VANCOUVER, Wash. (BP) — Randy Adams praised the faithful service of Southern Baptist Disaster Relief volunteers, while also reflecting back on the pioneer spiritual leaders who first took the Gospel to the Northwest in the 19th century, at an awards banquet at the Northwest Baptist Convention building in Vancouver, Wash.
“You guys are adventurers for Jesus,” Adams, Northwest Baptist Convention executive director, said. “Your adventures center on fires and floods and tsunamis and terrorist attacks — any part of world whether it’s a flood in Myanmar, an earthquake in China or wherever it might be, you’ve been there. … You were there because there were broken, hurting people there. You don’t just go to go. You go because one by one by one you speak to and touch those who are hurting. I want to thank you on behalf of Northwest Baptists.”
The Southern Baptist Disaster Relief (SBDR) awards presentation preceded the SBDR Round Table held Jan. 29-30 at Greater Gresham Baptist Church near Portland, Ore., and followed two days of extended SBDR training. See related story.
Adams shared with SBDR representatives a history of Christian and Southern Baptist mission work in the Northwest. Adams reflected on the Gospel of Matthew as he commended SBDR workers and their commitment to reaching out with both physical touch and the promise of the Gospel during disaster response efforts.
“Jesus connected touch and voice,” Adams said Jan. 28 before the awards were presented. “That’s what you do. You take the Gospel and connect it with touch.”
During the banquet SBDR leaders honored four Southern Baptists who were present at the ceremony. Twenty-year SBDR veteran Jim Richardson, who retired at the end of 2014, was presented with the Robert E. Dixon Award that recognized him for a lifetime of service. Richardson retired as the director of disaster relief for the Southern Baptists of Texas Convention. Before serving in Texas, Richardson held a similar role with the Georgia Baptist Convention.
Fritz Wilson, the executive director of Southern Baptist Disaster Relief, praised Richardson for raising the standards for SBDR work.
“In both places where he has served he has brought a level of excellence through training and in how they operate that has not only influenced them but also how we have done training in other states,” Wilson said.
The two recipients of this year’s Joel W. Phillips Outstanding Achievement Award were not able to be at the presentation and will be given the award at a later time.
Six recipients of the Distinguished Service Award, representing each of the six SBDR regions, have been selected but only three recipients were able to attend the banquet. The others will be named at a later time. The Distinguished Service Awards are given specifically for service over the past year.
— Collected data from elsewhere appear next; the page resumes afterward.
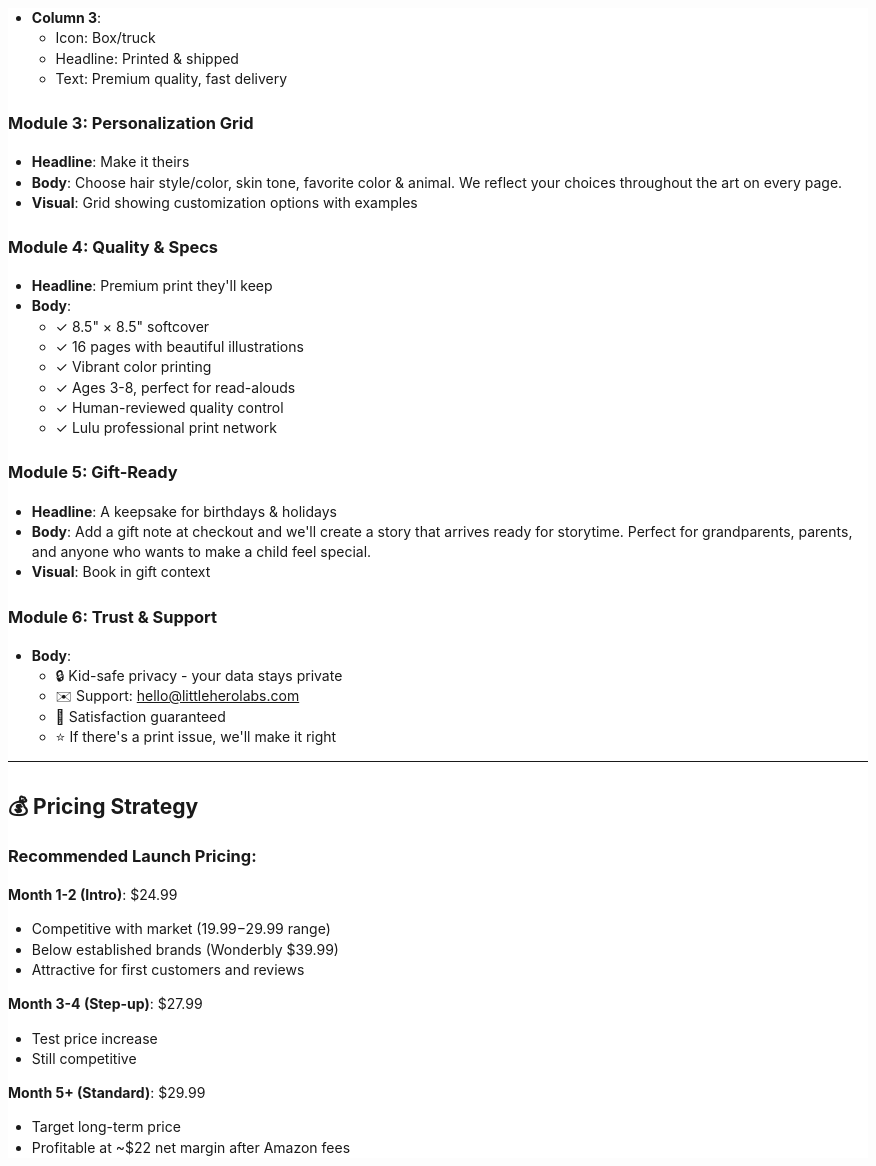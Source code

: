 - **Column 3**:
  - Icon: Box/truck
  - Headline: Printed & shipped
  - Text: Premium quality, fast delivery

### **Module 3: Personalization Grid**
- **Headline**: Make it theirs
- **Body**: Choose hair style/color, skin tone, favorite color & animal. We reflect your choices throughout the art on every page.
- **Visual**: Grid showing customization options with examples

### **Module 4: Quality & Specs**
- **Headline**: Premium print they'll keep
- **Body**: 
  - ✓ 8.5" × 8.5" softcover
  - ✓ 16 pages with beautiful illustrations
  - ✓ Vibrant color printing
  - ✓ Ages 3-8, perfect for read-alouds
  - ✓ Human-reviewed quality control
  - ✓ Lulu professional print network

### **Module 5: Gift-Ready**
- **Headline**: A keepsake for birthdays & holidays
- **Body**: Add a gift note at checkout and we'll create a story that arrives ready for storytime. Perfect for grandparents, parents, and anyone who wants to make a child feel special.
- **Visual**: Book in gift context

### **Module 6: Trust & Support**
- **Body**: 
  - 🔒 Kid-safe privacy - your data stays private
  - ✉️ Support: hello@littleherolabs.com
  - 💯 Satisfaction guaranteed
  - ⭐ If there's a print issue, we'll make it right

---

## 💰 **Pricing Strategy**

### **Recommended Launch Pricing**:

**Month 1-2 (Intro)**: $24.99
- Competitive with market ($19.99-$29.99 range)
- Below established brands (Wonderbly $39.99)
- Attractive for first customers and reviews

**Month 3-4 (Step-up)**: $27.99
- Test price increase
- Still competitive

**Month 5+ (Standard)**: $29.99
- Target long-term price
- Profitable at ~$22 net margin after Amazon fees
Bill Johnson, a member of Liberty Missionary Baptist Church, Cannonsburg, Ky., was given the Distinguished Service Award for his service as the project coordinator for Hurricane Sandy Rebuild. Johnson has been involved in the Hurricane Sandy response since it began. He has served with SBDR for 10 years.
Dean Kiser, a member of First Southern Baptist Church of Arcadia, Okla., was awarded a Distinguished Service Award for his service on the national steering committee and his efforts to keep Oklahoma feeding units up to date on current policies and procedures. He has also been involved in long-term recovery efforts related to the Oklahoma tornado outbreak of May 2013.
Kenton L. Hunt received a Distinguished Service Award for his work in developing training materials and strategies. He has also been involved in preparing ministry equipment for use. Hunt pastors First Southern Baptist Church of Williamsport, Penn. He has been an SBDR volunteer for 14 years and currently serves as the recovery coordinator for Baptist Resource Center of Pennsylvania-South Jersey Disaster Relief.
For those interested in more information about SBDR relief, contact the Baptist convention in you state or go to http://www.namb.net/disaster-relief/. Or, call 1-866-407-NAMB (6262).
NAMB coordinates and manages Southern Baptist responses to major disasters through partnerships with 42 state Baptist conventions, most of which have their own state disaster relief ministries.
Southern Baptists have 65,000 trained volunteers — including chaplains — and 1,550 mobile units for feeding, chainsaw, mud-out, command, communication, child care, shower, laundry, water purification, repair/rebuild and power generation. SBDR is one of the three largest mobilizers of trained Disaster Relief volunteers in the United States, along with the American Red Cross and The Salvation Army.